Even the very term of “electronic music” is problematic. Even lovers of e-music are not certain what is meant by it. Is any music played on a synthesizer electronic? Synthesizers are used in practically all musical directions. Which attributes then make “real” electronic music? Can it be said, that electronic music is that music which would lose on its essence if played with anything else but electronic instruments? Then again, Jean Michel Jarre, one of the most uncanny experimentators in electronic music to nowadays, once said:

“It’s not music that is electronic, but instruments”.

And still the term is in use for almost a century, and refers to a sort of music made and, sometimes, inspired by electronic instruments.

When instruments themselves are concerned, three machines will be most remembered from the 1970s period: the Moog synthesizer, used by Wendy Carlos, Jean Michel Jarre and others, then the dutch organ Eminent, again extensively used by Jean Michel Jarre, and the Yamaha line peeking with model CS80 on which Vangelis based many of his orchestrations (Beaubourg, China and many others).
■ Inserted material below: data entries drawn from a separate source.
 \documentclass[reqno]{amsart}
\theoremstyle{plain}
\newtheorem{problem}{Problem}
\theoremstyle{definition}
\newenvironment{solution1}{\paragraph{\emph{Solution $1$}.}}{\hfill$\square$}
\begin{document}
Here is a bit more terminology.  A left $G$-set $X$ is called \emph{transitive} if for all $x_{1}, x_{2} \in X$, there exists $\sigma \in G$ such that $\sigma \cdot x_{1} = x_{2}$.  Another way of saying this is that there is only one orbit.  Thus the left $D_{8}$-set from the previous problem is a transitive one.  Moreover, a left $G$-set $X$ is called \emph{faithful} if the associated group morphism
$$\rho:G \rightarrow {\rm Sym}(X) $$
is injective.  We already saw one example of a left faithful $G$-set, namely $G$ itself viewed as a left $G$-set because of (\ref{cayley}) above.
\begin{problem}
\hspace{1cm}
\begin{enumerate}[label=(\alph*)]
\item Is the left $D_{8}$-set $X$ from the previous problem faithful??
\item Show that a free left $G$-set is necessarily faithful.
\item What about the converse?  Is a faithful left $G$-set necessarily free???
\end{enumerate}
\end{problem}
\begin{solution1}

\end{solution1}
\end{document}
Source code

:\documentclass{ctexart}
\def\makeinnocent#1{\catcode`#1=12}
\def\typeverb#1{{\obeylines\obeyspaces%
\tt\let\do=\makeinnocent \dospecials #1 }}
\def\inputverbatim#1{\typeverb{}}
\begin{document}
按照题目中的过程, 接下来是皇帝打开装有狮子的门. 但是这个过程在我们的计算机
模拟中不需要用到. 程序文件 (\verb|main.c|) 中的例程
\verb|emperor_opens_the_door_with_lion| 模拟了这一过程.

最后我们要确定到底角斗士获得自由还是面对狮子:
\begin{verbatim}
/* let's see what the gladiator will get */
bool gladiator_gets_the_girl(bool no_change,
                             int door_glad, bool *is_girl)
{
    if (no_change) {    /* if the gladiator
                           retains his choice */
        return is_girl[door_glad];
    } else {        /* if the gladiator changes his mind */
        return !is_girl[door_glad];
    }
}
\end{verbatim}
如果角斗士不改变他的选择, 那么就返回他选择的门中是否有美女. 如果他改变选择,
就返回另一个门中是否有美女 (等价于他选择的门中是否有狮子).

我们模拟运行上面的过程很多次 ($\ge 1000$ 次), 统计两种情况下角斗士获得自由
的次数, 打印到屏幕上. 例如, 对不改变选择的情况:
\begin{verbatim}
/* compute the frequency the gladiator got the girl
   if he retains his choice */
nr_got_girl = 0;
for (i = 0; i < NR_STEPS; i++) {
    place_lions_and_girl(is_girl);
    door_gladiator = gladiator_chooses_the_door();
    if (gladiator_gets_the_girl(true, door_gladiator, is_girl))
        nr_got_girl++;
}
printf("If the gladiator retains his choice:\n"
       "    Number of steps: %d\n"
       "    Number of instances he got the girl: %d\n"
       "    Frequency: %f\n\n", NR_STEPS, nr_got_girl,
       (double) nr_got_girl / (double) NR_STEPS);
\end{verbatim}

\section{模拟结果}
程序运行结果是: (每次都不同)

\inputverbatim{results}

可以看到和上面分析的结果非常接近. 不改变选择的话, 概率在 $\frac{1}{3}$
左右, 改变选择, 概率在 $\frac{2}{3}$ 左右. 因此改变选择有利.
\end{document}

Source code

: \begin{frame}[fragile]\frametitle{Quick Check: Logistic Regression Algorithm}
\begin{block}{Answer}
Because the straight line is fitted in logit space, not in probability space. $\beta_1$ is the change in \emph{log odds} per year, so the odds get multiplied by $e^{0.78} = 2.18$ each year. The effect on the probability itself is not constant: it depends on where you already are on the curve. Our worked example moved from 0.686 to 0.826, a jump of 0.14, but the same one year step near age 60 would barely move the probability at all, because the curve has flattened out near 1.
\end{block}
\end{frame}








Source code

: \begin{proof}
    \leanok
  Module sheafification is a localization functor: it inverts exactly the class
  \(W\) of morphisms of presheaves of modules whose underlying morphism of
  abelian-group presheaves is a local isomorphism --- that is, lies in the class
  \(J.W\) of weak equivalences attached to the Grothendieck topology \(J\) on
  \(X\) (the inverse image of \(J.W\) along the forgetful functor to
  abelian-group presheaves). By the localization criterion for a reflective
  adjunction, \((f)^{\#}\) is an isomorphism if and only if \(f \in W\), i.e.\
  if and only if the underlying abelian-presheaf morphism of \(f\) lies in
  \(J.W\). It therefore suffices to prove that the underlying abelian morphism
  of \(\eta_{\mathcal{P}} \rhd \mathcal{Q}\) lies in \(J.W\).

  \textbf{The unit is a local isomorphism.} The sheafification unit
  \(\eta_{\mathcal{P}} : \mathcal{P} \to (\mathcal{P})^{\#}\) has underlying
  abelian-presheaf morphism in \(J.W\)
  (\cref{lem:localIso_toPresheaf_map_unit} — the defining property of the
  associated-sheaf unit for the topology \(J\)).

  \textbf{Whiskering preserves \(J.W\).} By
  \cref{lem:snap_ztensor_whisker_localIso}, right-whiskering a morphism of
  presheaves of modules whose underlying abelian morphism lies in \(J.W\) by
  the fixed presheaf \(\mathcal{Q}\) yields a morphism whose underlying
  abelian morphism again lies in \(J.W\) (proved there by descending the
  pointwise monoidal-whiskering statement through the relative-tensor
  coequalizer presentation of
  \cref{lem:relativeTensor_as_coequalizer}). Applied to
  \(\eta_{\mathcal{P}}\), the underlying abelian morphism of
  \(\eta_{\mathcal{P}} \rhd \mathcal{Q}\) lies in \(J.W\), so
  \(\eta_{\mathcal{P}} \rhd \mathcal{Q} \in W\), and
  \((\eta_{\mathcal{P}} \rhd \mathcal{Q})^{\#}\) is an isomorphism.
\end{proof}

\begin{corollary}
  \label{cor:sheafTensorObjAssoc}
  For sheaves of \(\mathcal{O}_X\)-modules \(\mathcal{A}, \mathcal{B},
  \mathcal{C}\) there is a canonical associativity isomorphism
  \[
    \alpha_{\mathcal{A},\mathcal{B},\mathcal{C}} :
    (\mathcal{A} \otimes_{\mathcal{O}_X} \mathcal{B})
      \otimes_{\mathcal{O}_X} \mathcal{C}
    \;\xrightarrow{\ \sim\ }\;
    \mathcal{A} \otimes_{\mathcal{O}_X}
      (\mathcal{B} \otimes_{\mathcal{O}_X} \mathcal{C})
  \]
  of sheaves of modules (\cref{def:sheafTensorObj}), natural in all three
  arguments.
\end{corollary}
Digital synthesizers and, especially, computers are the generation of synthesizers to follow the most romantic electronics of 1970s. It is still actual. Digital technology for programing sound brought theoretically unlimited possibilities of sound-definition. So-called sampling techniques, techniques of digital recording and manipulating the sounds of environment -- including those produced by playing acoustic musical instruments -- were introduced. Some of these instruments included a detailed music-programing language and brought to the full light the controversy between programming music and live playing. It was now more apparent than ever that an electronic musician is also a technician or even a scientist – likewise a classical musician had to be a craftsman in some other sense. People who produced music on these machines were also usually computer programmers and/or hardware engineers on some level.

Despite all the gadgetry produced in this period, the archetypal 'instruments' of the generation are programmable home computers that could also play – such as unforgetable Commodore computers C64, with its programmable analogue 3-channel SID chip, and Amiga with its four digital sound channels (1990s techno star Moby first became known as a maker of these so-called musical 'modules' for Amiga). They pioneered a home computer music culture that was tightly connected with professional electronica of 1970s and 1980s.

And that's where we are now.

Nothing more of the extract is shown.